What is expected: Take the records below and print them verbatim up to and including the line that carries "Het kunnen uitoefenen".

Data supplied:
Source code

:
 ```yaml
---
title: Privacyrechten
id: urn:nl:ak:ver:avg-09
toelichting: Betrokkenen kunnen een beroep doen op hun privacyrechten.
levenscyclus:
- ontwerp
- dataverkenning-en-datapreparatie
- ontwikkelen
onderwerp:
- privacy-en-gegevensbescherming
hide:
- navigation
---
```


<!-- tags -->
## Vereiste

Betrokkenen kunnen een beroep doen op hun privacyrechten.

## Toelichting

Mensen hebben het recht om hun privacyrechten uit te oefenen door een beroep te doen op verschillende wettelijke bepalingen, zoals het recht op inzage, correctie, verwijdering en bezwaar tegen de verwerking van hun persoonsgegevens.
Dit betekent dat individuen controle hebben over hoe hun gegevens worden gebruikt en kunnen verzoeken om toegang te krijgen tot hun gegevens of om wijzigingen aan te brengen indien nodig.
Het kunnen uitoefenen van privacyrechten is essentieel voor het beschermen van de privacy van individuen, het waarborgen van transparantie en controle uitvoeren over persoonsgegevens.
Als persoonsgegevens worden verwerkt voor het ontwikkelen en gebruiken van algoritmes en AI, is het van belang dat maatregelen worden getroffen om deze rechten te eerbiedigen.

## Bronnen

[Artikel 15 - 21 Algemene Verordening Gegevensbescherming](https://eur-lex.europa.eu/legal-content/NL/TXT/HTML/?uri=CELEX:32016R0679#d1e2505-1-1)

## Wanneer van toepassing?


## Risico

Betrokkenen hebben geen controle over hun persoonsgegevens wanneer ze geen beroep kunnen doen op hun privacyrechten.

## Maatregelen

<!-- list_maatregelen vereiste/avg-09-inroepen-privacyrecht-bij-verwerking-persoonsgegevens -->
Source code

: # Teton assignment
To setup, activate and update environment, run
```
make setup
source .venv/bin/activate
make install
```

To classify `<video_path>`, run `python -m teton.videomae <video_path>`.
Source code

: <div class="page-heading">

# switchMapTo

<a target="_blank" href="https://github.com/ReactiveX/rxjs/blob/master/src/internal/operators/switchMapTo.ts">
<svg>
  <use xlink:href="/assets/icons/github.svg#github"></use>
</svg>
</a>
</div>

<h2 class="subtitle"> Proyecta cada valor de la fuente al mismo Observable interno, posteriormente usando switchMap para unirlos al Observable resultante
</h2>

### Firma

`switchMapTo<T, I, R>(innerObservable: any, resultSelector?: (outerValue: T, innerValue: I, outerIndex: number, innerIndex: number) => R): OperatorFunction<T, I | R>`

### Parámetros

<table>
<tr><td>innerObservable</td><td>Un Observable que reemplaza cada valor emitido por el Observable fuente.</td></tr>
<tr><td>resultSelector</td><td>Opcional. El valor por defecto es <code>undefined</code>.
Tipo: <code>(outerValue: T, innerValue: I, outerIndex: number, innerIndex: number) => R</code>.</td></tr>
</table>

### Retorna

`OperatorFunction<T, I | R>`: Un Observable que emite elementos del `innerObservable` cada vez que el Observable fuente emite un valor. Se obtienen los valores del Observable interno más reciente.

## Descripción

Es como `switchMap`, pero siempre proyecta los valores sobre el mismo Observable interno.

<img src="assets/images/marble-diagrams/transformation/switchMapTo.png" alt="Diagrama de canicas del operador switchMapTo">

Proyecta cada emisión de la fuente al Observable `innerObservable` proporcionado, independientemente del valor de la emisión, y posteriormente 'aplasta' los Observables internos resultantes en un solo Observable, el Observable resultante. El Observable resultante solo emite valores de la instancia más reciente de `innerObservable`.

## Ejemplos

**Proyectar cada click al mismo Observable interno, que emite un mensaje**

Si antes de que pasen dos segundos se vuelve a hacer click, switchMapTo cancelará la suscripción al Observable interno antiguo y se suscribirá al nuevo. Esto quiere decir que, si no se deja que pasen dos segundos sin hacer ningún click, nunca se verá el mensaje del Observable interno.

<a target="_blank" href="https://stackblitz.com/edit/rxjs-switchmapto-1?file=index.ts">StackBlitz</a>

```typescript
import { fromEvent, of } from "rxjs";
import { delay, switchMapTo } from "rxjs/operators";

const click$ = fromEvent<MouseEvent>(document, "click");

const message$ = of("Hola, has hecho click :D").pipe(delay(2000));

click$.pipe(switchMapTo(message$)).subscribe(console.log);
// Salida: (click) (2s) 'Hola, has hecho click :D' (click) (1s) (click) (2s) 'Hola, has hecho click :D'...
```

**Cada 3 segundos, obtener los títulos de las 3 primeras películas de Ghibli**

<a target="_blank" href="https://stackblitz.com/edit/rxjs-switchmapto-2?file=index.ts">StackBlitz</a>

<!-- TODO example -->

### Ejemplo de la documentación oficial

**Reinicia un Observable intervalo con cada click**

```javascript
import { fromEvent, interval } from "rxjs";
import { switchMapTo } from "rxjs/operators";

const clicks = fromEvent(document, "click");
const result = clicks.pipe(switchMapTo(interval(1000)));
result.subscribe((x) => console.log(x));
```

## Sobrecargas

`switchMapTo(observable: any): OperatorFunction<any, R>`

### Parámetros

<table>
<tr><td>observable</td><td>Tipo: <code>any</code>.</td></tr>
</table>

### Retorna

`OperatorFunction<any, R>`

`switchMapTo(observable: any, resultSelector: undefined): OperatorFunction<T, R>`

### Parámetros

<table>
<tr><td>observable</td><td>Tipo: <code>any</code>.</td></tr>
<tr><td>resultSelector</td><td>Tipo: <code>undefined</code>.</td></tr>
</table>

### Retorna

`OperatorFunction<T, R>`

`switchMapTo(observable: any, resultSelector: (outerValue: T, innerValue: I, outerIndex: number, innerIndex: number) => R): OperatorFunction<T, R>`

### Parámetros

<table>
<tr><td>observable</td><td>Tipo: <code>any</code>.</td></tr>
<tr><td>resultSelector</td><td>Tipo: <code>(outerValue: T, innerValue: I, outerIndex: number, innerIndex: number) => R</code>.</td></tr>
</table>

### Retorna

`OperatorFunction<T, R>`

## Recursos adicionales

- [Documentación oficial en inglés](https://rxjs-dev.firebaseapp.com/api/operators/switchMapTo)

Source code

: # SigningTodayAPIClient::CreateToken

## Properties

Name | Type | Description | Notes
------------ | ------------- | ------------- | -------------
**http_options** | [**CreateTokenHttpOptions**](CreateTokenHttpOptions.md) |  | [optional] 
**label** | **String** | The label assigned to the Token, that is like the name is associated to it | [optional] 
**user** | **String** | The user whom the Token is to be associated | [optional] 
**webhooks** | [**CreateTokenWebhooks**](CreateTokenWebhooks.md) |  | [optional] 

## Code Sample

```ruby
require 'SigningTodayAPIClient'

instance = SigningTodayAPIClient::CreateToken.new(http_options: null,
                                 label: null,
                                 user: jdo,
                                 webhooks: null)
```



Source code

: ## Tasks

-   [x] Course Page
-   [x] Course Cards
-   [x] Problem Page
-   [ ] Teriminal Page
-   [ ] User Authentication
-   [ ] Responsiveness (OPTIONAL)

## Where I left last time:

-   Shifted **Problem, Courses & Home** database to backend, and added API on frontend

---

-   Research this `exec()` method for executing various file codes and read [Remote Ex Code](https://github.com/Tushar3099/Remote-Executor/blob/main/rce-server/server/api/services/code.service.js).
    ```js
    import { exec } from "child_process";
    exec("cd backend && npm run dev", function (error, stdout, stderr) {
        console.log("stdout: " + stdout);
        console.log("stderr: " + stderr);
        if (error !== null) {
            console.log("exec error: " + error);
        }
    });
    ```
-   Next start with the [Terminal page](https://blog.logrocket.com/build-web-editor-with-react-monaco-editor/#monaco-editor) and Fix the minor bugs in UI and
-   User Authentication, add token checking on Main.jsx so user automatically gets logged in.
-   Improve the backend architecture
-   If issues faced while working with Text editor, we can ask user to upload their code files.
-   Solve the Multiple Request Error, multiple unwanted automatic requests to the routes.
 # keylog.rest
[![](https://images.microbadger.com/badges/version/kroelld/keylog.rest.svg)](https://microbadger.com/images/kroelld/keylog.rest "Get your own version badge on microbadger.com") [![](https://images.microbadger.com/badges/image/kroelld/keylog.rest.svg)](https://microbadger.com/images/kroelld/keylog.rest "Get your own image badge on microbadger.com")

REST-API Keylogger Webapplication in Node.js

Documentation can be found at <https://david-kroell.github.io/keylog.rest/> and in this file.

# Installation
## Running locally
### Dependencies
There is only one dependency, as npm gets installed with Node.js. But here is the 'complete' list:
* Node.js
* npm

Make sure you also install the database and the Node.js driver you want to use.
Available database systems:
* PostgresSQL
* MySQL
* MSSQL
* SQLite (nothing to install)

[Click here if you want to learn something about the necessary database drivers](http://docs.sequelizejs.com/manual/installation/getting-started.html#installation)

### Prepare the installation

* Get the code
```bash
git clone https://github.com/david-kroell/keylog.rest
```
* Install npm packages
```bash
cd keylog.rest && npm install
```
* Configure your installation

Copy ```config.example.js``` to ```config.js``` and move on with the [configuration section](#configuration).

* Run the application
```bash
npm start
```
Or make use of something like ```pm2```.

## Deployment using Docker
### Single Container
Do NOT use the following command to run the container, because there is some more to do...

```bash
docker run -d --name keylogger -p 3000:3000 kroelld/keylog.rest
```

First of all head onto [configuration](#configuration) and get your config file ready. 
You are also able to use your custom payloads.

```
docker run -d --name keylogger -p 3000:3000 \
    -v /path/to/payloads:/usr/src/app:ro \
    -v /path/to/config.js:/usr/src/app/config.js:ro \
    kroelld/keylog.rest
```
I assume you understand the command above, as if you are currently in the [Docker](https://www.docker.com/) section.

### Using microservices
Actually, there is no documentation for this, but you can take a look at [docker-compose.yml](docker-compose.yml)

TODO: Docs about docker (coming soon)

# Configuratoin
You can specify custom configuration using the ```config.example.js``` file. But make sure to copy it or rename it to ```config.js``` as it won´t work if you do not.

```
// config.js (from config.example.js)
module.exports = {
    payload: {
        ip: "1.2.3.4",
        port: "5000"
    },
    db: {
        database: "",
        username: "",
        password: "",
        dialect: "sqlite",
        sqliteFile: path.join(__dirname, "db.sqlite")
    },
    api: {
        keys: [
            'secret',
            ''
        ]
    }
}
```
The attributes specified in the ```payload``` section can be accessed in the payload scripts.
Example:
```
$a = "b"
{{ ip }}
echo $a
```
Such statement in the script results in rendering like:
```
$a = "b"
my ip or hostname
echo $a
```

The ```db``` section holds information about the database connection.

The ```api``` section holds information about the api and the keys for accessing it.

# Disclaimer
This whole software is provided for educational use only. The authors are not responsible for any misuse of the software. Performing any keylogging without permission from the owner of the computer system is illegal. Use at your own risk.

Output below:
Source code

:
 ```yaml
---
title: Privacyrechten
id: urn:nl:ak:ver:avg-09
toelichting: Betrokkenen kunnen een beroep doen op hun privacyrechten.
levenscyclus:
- ontwerp
- dataverkenning-en-datapreparatie
- ontwikkelen
onderwerp:
- privacy-en-gegevensbescherming
hide:
- navigation
---
```


<!-- tags -->
## Vereiste

Betrokkenen kunnen een beroep doen op hun privacyrechten.

## Toelichting

Mensen hebben het recht om hun privacyrechten uit te oefenen door een beroep te doen op verschillende wettelijke bepalingen, zoals het recht op inzage, correctie, verwijdering en bezwaar tegen de verwerking van hun persoonsgegevens.
Dit betekent dat individuen controle hebben over hoe hun gegevens worden gebruikt en kunnen verzoeken om toegang te krijgen tot hun gegevens of om wijzigingen aan te brengen indien nodig.
Het kunnen uitoefenen van privacyrechten is essentieel voor het beschermen van de privacy van individuen, het waarborgen van transparantie en controle uitvoeren over persoonsgegevens.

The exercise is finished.